5. A power supply capacity enhancement system for urban rail traction power supply system, characterized in that, include: The acquisition module is used to acquire data on the incoming power of the traction substation, train speed, train power, and train position information of the urban rail traction power supply system. The preprocessing module is used to fill in missing values ​​and remove outliers from the collected data; The module is used to build a simulation model of the urban rail traction power supply system, including the converter units, step-down substations, DC traction network, and trains in the traction substations; the mechanism-driven simulation model of the urban rail traction power supply system includes an equivalent model of the actual topology and basic model simulation algorithms; the equivalent topology model includes the connection information between the traction substations, step-down substations, and traction network; the basic model simulation algorithms include train traction calculation and DC power flow calculation algorithms, with the simulation step size set to 1 second and the simulation period being a fixed time period that can be arbitrarily set; The prediction module is used to predict the peak power of the traction substation from the present to a fixed time period in the future based on a pre-trained prediction model. Here, the state is defined as the current set of key parameters of the system; the continuous action space is defined as the adjustment amount of relevant parameters of the converter unit of the traction substation; the reward is designed with a composite reward function according to different objectives, where the penalty is based on the number of traction substations exceeding the limit, and the more the number, the greater the penalty. The control module is used to control parameters based on the framework of "prediction-control-re-prediction-re-control"; The control module is used to generate control commands from the optimal parameters to regulate the converter.

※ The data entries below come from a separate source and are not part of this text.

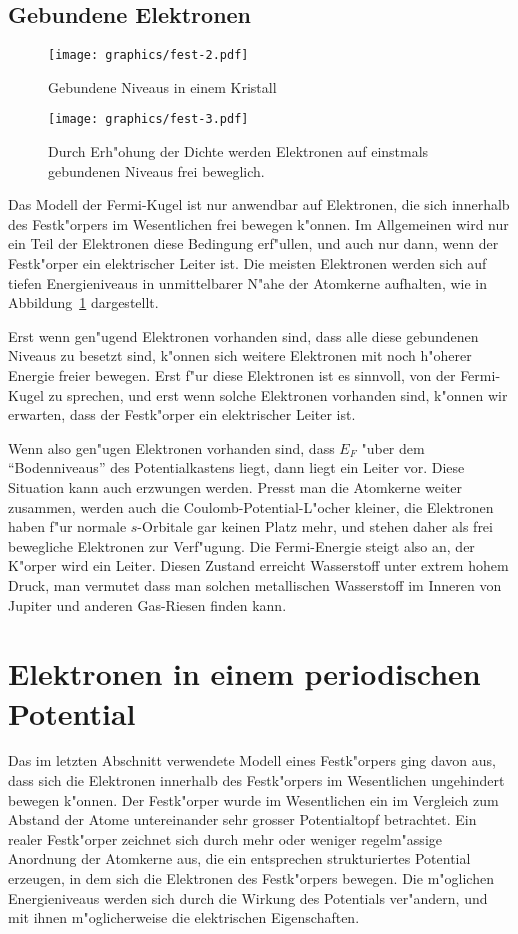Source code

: \subsection{Gebundene Elektronen\label{skript:gebundeneelektronen}}
\begin{figure}
\centering
\texttt{[image: graphics/fest-2.pdf]}
\caption{Gebundene Niveaus in einem Kristall
\label{skript:gebundene-niveaus}}
\end{figure}
\begin{figure}
\centering
\texttt{[image: graphics/fest-3.pdf]}
\caption{Durch Erh"ohung der Dichte werden Elektronen auf einstmals
gebundenen Niveaus frei beweglich.
\label{skript:gebundene-niveaus-komprimiert}}
\end{figure}
Das Modell der Fermi-Kugel ist nur anwendbar auf Elektronen, die sich
innerhalb des Festk"orpers im Wesentlichen frei bewegen k"onnen.
Im Allgemeinen wird nur ein Teil der Elektronen diese Bedingung erf"ullen,
und auch nur dann, wenn der Festk"orper ein elektrischer Leiter ist.
Die meisten Elektronen werden sich auf tiefen Energieniveaus in unmittelbarer
N"ahe der Atomkerne aufhalten, wie in Abbildung~\ref{skript:gebundene-niveaus}
dargestellt.

Erst wenn gen"ugend Elektronen vorhanden sind, dass alle diese gebundenen
Niveaus zu besetzt sind, k"onnen sich weitere Elektronen mit noch h"oherer
Energie freier bewegen.
Erst f"ur diese Elektronen ist es sinnvoll, von der Fermi-Kugel zu sprechen,
und erst wenn solche Elektronen vorhanden sind, k"onnen wir erwarten,
dass der Festk"orper ein elektrischer Leiter ist.

Wenn also gen"ugen Elektronen vorhanden sind, dass $E_F$ "uber dem
``Bodenniveaus'' des Potentialkastens liegt, dann liegt ein Leiter vor.
Diese Situation kann auch erzwungen werden.
Presst man die Atomkerne weiter zusammen, werden auch die
Coulomb-Potential-L"ocher kleiner, die Elektronen haben f"ur normale
$s$-Orbitale gar keinen Platz mehr, und stehen daher als frei bewegliche
Elektronen zur Verf"ugung.
Die Fermi-Energie steigt also an, der K"orper wird ein Leiter.
Diesen Zustand erreicht Wasserstoff unter extrem hohem Druck,
man vermutet dass man solchen metallischen Wasserstoff im Inneren
von Jupiter und anderen Gas-Riesen finden kann.

\section{Elektronen in einem periodischen Potential}
Das im letzten Abschnitt verwendete Modell eines Festk"orpers ging davon aus,
dass sich die Elektronen innerhalb des Festk"orpers im Wesentlichen
ungehindert bewegen k"onnen.
Der Festk"orper wurde im Wesentlichen ein im Vergleich zum Abstand 
der Atome untereinander sehr grosser Potentialtopf betrachtet.
Ein realer Festk"orper zeichnet sich durch mehr oder weniger regelm"assige
Anordnung der Atomkerne aus, die ein entsprechen strukturiertes Potential
erzeugen, in dem sich die Elektronen des Festk"orpers bewegen.
Die m"oglichen Energieniveaus werden sich durch die Wirkung des Potentials
ver"andern, und mit ihnen m"oglicherweise die elektrischen Eigenschaften.

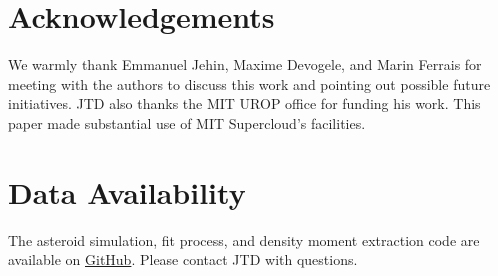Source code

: \documentclass[fleqn,usenatbib]{mnras}
\begin{document}
\section*{Acknowledgements}

We warmly thank Emmanuel Jehin, Maxime Devogele, and Marin Ferrais for meeting with the authors to discuss this work and pointing out possible future initiatives. JTD also thanks the MIT UROP office for funding his work. This paper made substantial use of MIT Supercloud's facilities.



\section*{Data Availability}

The asteroid simulation, fit process, and density moment extraction code are available on \href{https://github.com/jack-dinsmore/asteroid-tidal-torque}{GitHub}. Please contact JTD with questions.












\bsp	%
\label{lastpage}
\end{document}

6. A non-transitory computer-readable storage medium, characterized in that, The non-transitory computer-readable storage medium is used to store computer instructions, which, when executed by a processor, implement the method for improving the power supply capacity of the urban rail traction power supply system as described in any one of claims 1-4.

7. A computer device, characterized in that, The system includes a memory and a processor, which communicate with each other. The memory stores program instructions that can be executed by the processor, and the processor calls the program instructions to execute the method for improving the power supply capacity of the urban rail traction power supply system as described in any one of claims 1-4.

8. An electronic device, characterized in that, include: The device includes a processor, a memory, and a computer program; wherein the processor is connected to the memory, and the computer program is stored in the memory. When the electronic device is running, the processor executes the computer program stored in the memory to cause the electronic device to execute instructions for implementing the method for improving the power supply capacity of the urban rail traction power supply system as described in any one of claims 1-4.